Provided data »
-- Opening Marker --

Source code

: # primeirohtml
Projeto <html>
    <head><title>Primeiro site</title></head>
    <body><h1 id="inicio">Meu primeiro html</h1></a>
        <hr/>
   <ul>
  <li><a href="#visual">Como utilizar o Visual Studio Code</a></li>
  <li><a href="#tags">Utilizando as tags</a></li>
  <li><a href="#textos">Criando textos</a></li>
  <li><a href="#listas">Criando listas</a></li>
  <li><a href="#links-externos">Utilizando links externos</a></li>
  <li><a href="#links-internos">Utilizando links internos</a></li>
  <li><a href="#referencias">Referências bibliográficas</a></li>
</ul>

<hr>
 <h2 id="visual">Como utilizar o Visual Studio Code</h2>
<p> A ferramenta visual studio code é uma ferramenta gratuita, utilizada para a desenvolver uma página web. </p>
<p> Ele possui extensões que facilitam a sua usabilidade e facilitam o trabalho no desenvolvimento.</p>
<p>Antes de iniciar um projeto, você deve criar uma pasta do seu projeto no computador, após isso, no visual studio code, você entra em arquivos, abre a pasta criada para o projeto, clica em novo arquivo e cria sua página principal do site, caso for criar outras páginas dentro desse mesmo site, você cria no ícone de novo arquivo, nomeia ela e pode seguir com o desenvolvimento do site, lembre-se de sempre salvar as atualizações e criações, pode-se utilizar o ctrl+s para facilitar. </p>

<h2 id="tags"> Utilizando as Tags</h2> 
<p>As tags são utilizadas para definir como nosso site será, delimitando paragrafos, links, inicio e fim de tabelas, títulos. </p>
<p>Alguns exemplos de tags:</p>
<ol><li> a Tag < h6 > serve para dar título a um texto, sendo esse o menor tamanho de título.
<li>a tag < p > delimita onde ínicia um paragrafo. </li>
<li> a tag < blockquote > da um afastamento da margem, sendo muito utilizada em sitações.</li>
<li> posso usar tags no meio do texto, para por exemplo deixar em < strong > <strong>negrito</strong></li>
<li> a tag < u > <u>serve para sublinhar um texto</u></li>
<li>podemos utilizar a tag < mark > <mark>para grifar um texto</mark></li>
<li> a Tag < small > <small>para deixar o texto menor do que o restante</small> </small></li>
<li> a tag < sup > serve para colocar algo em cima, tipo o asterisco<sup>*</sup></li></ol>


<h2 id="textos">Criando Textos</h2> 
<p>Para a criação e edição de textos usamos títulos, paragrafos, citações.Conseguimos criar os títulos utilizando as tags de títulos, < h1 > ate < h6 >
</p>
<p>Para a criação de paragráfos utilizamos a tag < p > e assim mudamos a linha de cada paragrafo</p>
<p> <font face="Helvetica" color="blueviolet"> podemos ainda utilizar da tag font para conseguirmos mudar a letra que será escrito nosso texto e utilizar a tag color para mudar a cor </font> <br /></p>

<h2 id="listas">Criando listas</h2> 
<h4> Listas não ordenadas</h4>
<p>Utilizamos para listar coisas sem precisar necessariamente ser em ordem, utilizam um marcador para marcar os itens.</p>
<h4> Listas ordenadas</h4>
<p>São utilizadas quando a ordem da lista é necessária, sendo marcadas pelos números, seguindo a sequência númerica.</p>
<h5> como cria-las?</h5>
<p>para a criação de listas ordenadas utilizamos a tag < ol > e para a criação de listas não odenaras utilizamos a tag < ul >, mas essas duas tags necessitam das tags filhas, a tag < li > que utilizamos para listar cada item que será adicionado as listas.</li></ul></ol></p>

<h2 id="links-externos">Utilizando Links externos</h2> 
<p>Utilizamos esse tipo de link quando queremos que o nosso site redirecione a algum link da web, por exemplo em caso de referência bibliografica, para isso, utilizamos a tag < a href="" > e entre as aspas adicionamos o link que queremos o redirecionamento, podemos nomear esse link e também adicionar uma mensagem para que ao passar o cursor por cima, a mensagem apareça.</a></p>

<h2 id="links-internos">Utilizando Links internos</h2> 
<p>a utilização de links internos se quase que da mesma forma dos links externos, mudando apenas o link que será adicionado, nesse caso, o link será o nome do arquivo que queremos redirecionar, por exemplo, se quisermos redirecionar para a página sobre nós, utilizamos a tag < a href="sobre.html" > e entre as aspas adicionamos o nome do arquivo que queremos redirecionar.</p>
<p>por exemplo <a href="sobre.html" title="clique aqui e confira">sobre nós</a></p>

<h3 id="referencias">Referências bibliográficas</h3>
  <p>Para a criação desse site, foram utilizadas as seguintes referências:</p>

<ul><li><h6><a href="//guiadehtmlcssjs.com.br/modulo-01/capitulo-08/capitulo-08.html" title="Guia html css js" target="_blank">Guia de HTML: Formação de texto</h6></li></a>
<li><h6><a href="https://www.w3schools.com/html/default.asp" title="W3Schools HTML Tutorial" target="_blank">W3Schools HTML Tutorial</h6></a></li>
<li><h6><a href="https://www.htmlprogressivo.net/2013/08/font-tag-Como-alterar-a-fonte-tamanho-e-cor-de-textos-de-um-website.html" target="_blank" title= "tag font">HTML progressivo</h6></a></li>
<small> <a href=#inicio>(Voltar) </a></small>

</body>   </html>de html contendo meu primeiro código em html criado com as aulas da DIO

-- Closing Marker --

Your objective » For each record above, give it again without a single change.

Answer section »
Source code

: # primeirohtml
Projeto <html>
    <head><title>Primeiro site</title></head>
    <body><h1 id="inicio">Meu primeiro html</h1></a>
        <hr/>
   <ul>
  <li><a href="#visual">Como utilizar o Visual Studio Code</a></li>
  <li><a href="#tags">Utilizando as tags</a></li>
  <li><a href="#textos">Criando textos</a></li>
  <li><a href="#listas">Criando listas</a></li>
  <li><a href="#links-externos">Utilizando links externos</a></li>
  <li><a href="#links-internos">Utilizando links internos</a></li>
  <li><a href="#referencias">Referências bibliográficas</a></li>
</ul>

<hr>
 <h2 id="visual">Como utilizar o Visual Studio Code</h2>
<p> A ferramenta visual studio code é uma ferramenta gratuita, utilizada para a desenvolver uma página web. </p>
<p> Ele possui extensões que facilitam a sua usabilidade e facilitam o trabalho no desenvolvimento.</p>
<p>Antes de iniciar um projeto, você deve criar uma pasta do seu projeto no computador, após isso, no visual studio code, você entra em arquivos, abre a pasta criada para o projeto, clica em novo arquivo e cria sua página principal do site, caso for criar outras páginas dentro desse mesmo site, você cria no ícone de novo arquivo, nomeia ela e pode seguir com o desenvolvimento do site, lembre-se de sempre salvar as atualizações e criações, pode-se utilizar o ctrl+s para facilitar. </p>

<h2 id="tags"> Utilizando as Tags</h2> 
<p>As tags são utilizadas para definir como nosso site será, delimitando paragrafos, links, inicio e fim de tabelas, títulos. </p>
<p>Alguns exemplos de tags:</p>
<ol><li> a Tag < h6 > serve para dar título a um texto, sendo esse o menor tamanho de título.
<li>a tag < p > delimita onde ínicia um paragrafo. </li>
<li> a tag < blockquote > da um afastamento da margem, sendo muito utilizada em sitações.</li>
<li> posso usar tags no meio do texto, para por exemplo deixar em < strong > <strong>negrito</strong></li>
<li> a tag < u > <u>serve para sublinhar um texto</u></li>
<li>podemos utilizar a tag < mark > <mark>para grifar um texto</mark></li>
<li> a Tag < small > <small>para deixar o texto menor do que o restante</small> </small></li>
<li> a tag < sup > serve para colocar algo em cima, tipo o asterisco<sup>*</sup></li></ol>


<h2 id="textos">Criando Textos</h2> 
<p>Para a criação e edição de textos usamos títulos, paragrafos, citações.Conseguimos criar os títulos utilizando as tags de títulos, < h1 > ate < h6 >
</p>
<p>Para a criação de paragráfos utilizamos a tag < p > e assim mudamos a linha de cada paragrafo</p>
<p> <font face="Helvetica" color="blueviolet"> podemos ainda utilizar da tag font para conseguirmos mudar a letra que será escrito nosso texto e utilizar a tag color para mudar a cor </font> <br /></p>

<h2 id="listas">Criando listas</h2> 
<h4> Listas não ordenadas</h4>
<p>Utilizamos para listar coisas sem precisar necessariamente ser em ordem, utilizam um marcador para marcar os itens.</p>
<h4> Listas ordenadas</h4>
<p>São utilizadas quando a ordem da lista é necessária, sendo marcadas pelos números, seguindo a sequência númerica.</p>
<h5> como cria-las?</h5>
<p>para a criação de listas ordenadas utilizamos a tag < ol > e para a criação de listas não odenaras utilizamos a tag < ul >, mas essas duas tags necessitam das tags filhas, a tag < li > que utilizamos para listar cada item que será adicionado as listas.</li></ul></ol></p>

<h2 id="links-externos">Utilizando Links externos</h2> 
<p>Utilizamos esse tipo de link quando queremos que o nosso site redirecione a algum link da web, por exemplo em caso de referência bibliografica, para isso, utilizamos a tag < a href="" > e entre as aspas adicionamos o link que queremos o redirecionamento, podemos nomear esse link e também adicionar uma mensagem para que ao passar o cursor por cima, a mensagem apareça.</a></p>

<h2 id="links-internos">Utilizando Links internos</h2> 
<p>a utilização de links internos se quase que da mesma forma dos links externos, mudando apenas o link que será adicionado, nesse caso, o link será o nome do arquivo que queremos redirecionar, por exemplo, se quisermos redirecionar para a página sobre nós, utilizamos a tag < a href="sobre.html" > e entre as aspas adicionamos o nome do arquivo que queremos redirecionar.</p>
<p>por exemplo <a href="sobre.html" title="clique aqui e confira">sobre nós</a></p>

<h3 id="referencias">Referências bibliográficas</h3>
  <p>Para a criação desse site, foram utilizadas as seguintes referências:</p>

<ul><li><h6><a href="//guiadehtmlcssjs.com.br/modulo-01/capitulo-08/capitulo-08.html" title="Guia html css js" target="_blank">Guia de HTML: Formação de texto</h6></li></a>
<li><h6><a href="https://www.w3schools.com/html/default.asp" title="W3Schools HTML Tutorial" target="_blank">W3Schools HTML Tutorial</h6></a></li>
<li><h6><a href="https://www.htmlprogressivo.net/2013/08/font-tag-Como-alterar-a-fonte-tamanho-e-cor-de-textos-de-um-website.html" target="_blank" title= "tag font">HTML progressivo</h6></a></li>
<small> <a href=#inicio>(Voltar) </a></small>

</body>   </html>de html contendo meu primeiro código em html criado com as aulas da DIO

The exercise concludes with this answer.